Doctor Who: Tenaciously Average, Relentlessly Dull, Irritatingly Standard
by thethreepennyguignol
You know, I didn’t think a lot about last week’s season premiere, The Pilot, in the time between that episode and this one. I mean, that probably is a good sign – with episodes I hate, I find myself washing dishes three days later and quietly fuming over some tiny plot-hole that I’ve just realized exists. But I ended up half-forgetting that the show had even come back, with the episode’s inconsequential plot and relative alrightness being neatly filed away in my head, not to be thought of again. Coming into Smile, the second episode of the season, I couldn’t help but hope for something a little more memorable, even if it was more flawed; something I could actually get my teeth into and enjoy reviewing.
And….nope. In a word. Look, as episodes of the Moffat era go, Smile was adequate; it followed the Doctor and Bill as they headed off to a far-flung colony of Earth, only to find it devoid of humans, thanks to a cluster of robots meant to help their human charges who actually, obviously, killed them off. “Technology gone wrong” is sort of a banner theme for a lot of standalone DW episodes, especially in the last few years, and while I think that they can produce some interesting stories, when you set a story around something as sterile as machinery, you’ve really got to lean hard on the human aspect to keep it from drifting into terrifically uncompelling television.
But I digress; let’s talk about some of the things I did like about the episode. I’m still simply adoring Bill, and Pearl Mackie is killing it with her second outing – bright, buzzy, and optimistic with just a touch of melancholy, she’s charming as hell and made this talk-heavy episode at least passable when she was on-screen. The look of the Earth colony, too, was really special, feeling at a least a little different to most of the generic, interchangeable futures we see in DW.
And…oh, shit, that’s it, I’m out of good things to say already. Not that the rest of the episode was tremendously awful, but all of veered between boring, face-squinchingly odd, and trite as hell. As I mentioned, it was a talky episode, which is fine when you’ve got a great grip on the characters and their chemistry but fell a little flat here, especially when so much of the talking focused on artless exposition instead of character development. Murray Gold really, really needs to move on now, as his score for this episode just proved distractingly twee, twinkling giddily all over these fifty minutes like a four-year-old jabbing her fairy princess wand into your eye. And then, of course, there was that story to contend with.

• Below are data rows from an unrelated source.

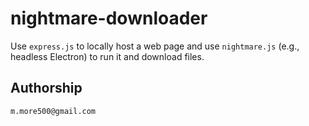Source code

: # nightmare-downloader

Use `express.js` to locally host a web page and use `nightmare.js` (e.g., headless Electron) to run it and download files.

## Authorship

`m.more500@gmail.com`
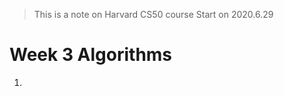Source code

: 
> This is a note on Harvard CS50 course
> Start on 2020.6.29

# Week 3 Algorithms
1. 
<!--stackedit_data:
eyJoaXN0b3J5IjpbMTQ5NjcwODk2NV19
-->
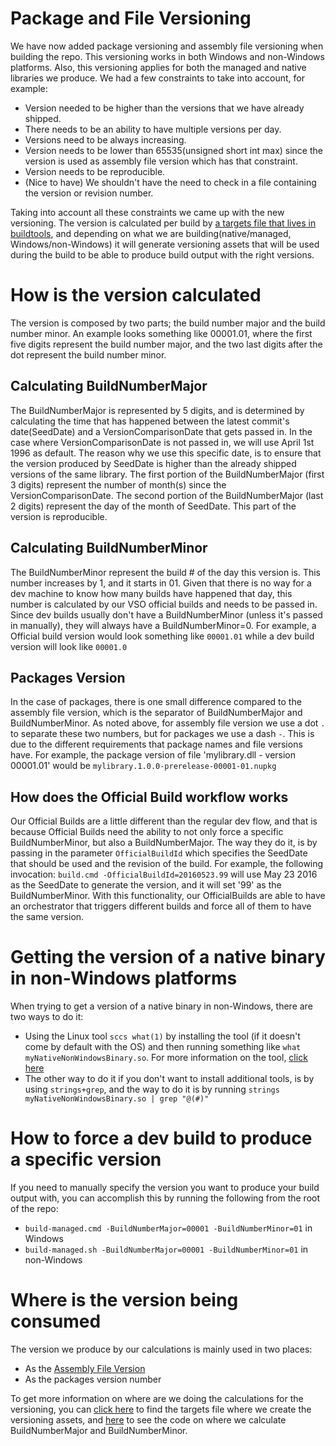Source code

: # Package and File Versioning

We have now added package versioning and assembly file versioning when building the repo. This versioning works in both Windows and non-Windows platforms. Also, this versioning applies for both the managed and native libraries we produce. We had a few constraints to take into account, for example:

* Version needed to be higher than the versions that we have already shipped.
* There needs to be an ability to have multiple versions per day.
* Versions need to be always increasing.
* Version needs to be lower than 65535(unsigned short int max) since the version is used as assembly file version which has that constraint.
* Version needs to be reproducible.
* (Nice to have) We shouldn't have the need to check in a file containing the version or revision number.

Taking into account all these constraints we came up with the new versioning. The version is calculated per build by [a targets file that lives in buildtools](https://github.com/dotnet/buildtools/blob/master/src/Microsoft.DotNet.Build.Tasks/PackageFiles/versioning.targets), and depending on what we are building(native/managed, Windows/non-Windows) it will generate versioning assets that will be used during the build to be able to produce build output with the right versions.

# How is the version calculated

The version is composed by two parts; the build number major and the build number minor. An example looks something like 00001.01, where the first five digits represent the build number major, and the two last digits after the dot represent the build number minor.

## Calculating BuildNumberMajor

The BuildNumberMajor is represented by 5 digits, and is determined by calculating the time that has happened between the latest commit's date(SeedDate) and a VersionComparisonDate that gets passed in. In the case where VersionComparisonDate is not passed in, we will use April 1st 1996 as default. The reason why we use this specific date, is to ensure that the version produced by SeedDate is higher than the already shipped versions of the same library. The first portion of the BuildNumberMajor (first 3 digits) represent the number of month(s) since the VersionComparisonDate. The second portion of the BuildNumberMajor (last 2 digits) represent the day of the month of SeedDate. This part of the version is reproducible.

## Calculating BuildNumberMinor

The BuildNumberMinor represent the build # of the day this version is. This number increases by 1, and it starts in 01. Given that there is no way for a dev machine to know how many builds have happened that day, this number is calculated by our VSO official builds and needs to be passed in. Since dev builds usually don't have a BuildNumberMinor (unless it's passed in manually), they will always have a BuildNumberMinor=0. For example, a Official build version would look something like `00001.01` while a dev build version will look like `00001.0`

## Packages Version

In the case of packages, there is one small difference compared to the assembly file version, which is the separator of BuildNumberMajor and BuildNumberMinor. As noted above, for assembly file version we use a dot `.` to separate these two numbers, but for packages we use a dash `-`. This is due to the different requirements that package names and file versions have. For example, the package version of file 'mylibrary.dll - version 00001.01' would be `mylibrary.1.0.0-prerelease-00001-01.nupkg`

## How does the Official Build workflow works

Our Official Builds are a little different than the regular dev flow, and that is because Official Builds need the ability to not only force a specific BuildNumberMinor, but also a BuildNumberMajor. The way they do it, is by passing in the parameter `OfficialBuildId` which specifies the SeedDate that should be used and the revision of the build. For example, the following invocation: `build.cmd -OfficialBuildId=20160523.99` will use May 23 2016 as the SeedDate to generate the version, and it will set '99' as the BuildNumberMinor. With this functionality, our OfficialBuilds are able to have an orchestrator that triggers different builds and force all of them to have the same version.

# Getting the version of a native binary in non-Windows platforms

When trying to get a version of a native binary in non-Windows, there are two ways to do it:

* Using the Linux tool `sccs what(1)` by installing the tool (if it doesn't come by default with the OS) and then running something like `what myNativeNonWindowsBinary.so`. For more information on the tool, [click here](https://www.ibm.com/support/knowledgecenter/ssw_aix_72/com.ibm.aix.cmds6/what.htm)
* The other way to do it if you don't want to install additional tools, is by using `strings+grep`, and the way to do it is by running `strings myNativeNonWindowsBinary.so | grep "@(#)"`

# How to force a dev build to produce a specific version

If you need to manually specify the version you want to produce your build output with, you can accomplish this by running the following from the root of the repo:

* `build-managed.cmd -BuildNumberMajor=00001 -BuildNumberMinor=01` in Windows
* `build-managed.sh -BuildNumberMajor=00001 -BuildNumberMinor=01` in non-Windows

# Where is the version being consumed

The version we produce by our calculations is mainly used in two places:

* As the [Assembly File Version](<https://msdn.microsoft.com/en-us/library/51ket42z(v=vs.110).aspx>)
* As the packages version number

To get more information on where are we doing the calculations for the versioning, you can [click here](https://github.com/dotnet/buildtools/blob/master/src/Microsoft.DotNet.Build.Tasks/PackageFiles/versioning.targets) to find the targets file where we create the versioning assets, and [here](https://github.com/dotnet/buildtools/blob/master/src/Microsoft.DotNet.Build.Tasks/GenerateCurrentVersion.cs) to see the code on where we calculate BuildNumberMajor and BuildNumberMinor.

I feel like story is something that often takes a backseat in TV these days. Character is where it’s at. I’m watching Mad Men for the first time at the moment, and barely anything actually happens week to week but the characters are so bloody compelling and nuanced that I barely notice. I love stories that focused on deep, fascinating characters, even if it sometimes comes at the expense of the plot – see also, Rings of Akhaten, Clara’s second episode and an analogue to this one, where the whole thing revolves around a big, dramatic, character-building speech that renders everything else in the episode forgettable by comparison. Smile seemed to want to do a talky, dense character piece while also telling this convoluted sci-fi story, and neither side of the coin really worked.
There were odd lines in there that legitimately made no sense – “What’s the opposite of a genocide? A lecture!” – not to mention an ending that relied on the Doctor to wave the sonic screwdriver around to save the day. Every time it felt as though the episode had reached a natural climax, it wheezed in another breath to make a run-up for an even bigger plot point, and managed to muddle any message it might have had about the state of modern technology into near-uselessness. The episode closes out a confusing coda as the Doctor sort of resets the spooky robots who apparently were developing some kind of conciousness in an act that seems too callous for him, and then they dash off with a hand-wave about the humans having to not remind them of their previous deeds.
This episode was written by Frank Cottrell Boyce, the man behind the atrocious In the Forest of the Shite (too easy, really), and that episode’s habit of cramming too much plot and too little story into an episode. It sucks, and I hope we don’t see him writing for the show again soon. He doesn’t suit it. And, as with his previous episode, this was distinctly lacking a really solid human element to the story, something that I always looked to Doctor Who to provide. For an episode that was meant to centre around the power of grief, it was pretty emotionless, with the actual humanity of the episode feeling hurried in at the last minute to provide some stakes.
But, more than anything, this episode wasn’t memorable. It wasn’t dreck – despite my criticisms here, nothing about it rendered it bad enough to really hate. But it wasn’t even passably good, either, and I really hope this isn’t setting up a standard for the rest of the season. Yes, we’re only two episodes in, but both episodes have been throwaway bits of nothing with little to define them as actually worth remembering (aside from, of course, Bill). With the tantalising promise of the always-thrilling Missy (not to mention The Master) returning to our screens, I can only hope the rest of season ten does a better job making an actual impression that Smile did.
But do I spy another episode shot by sidling over to the Victorian sets again? I’ll have you yet, Moffat, even if you did spring for an elephant.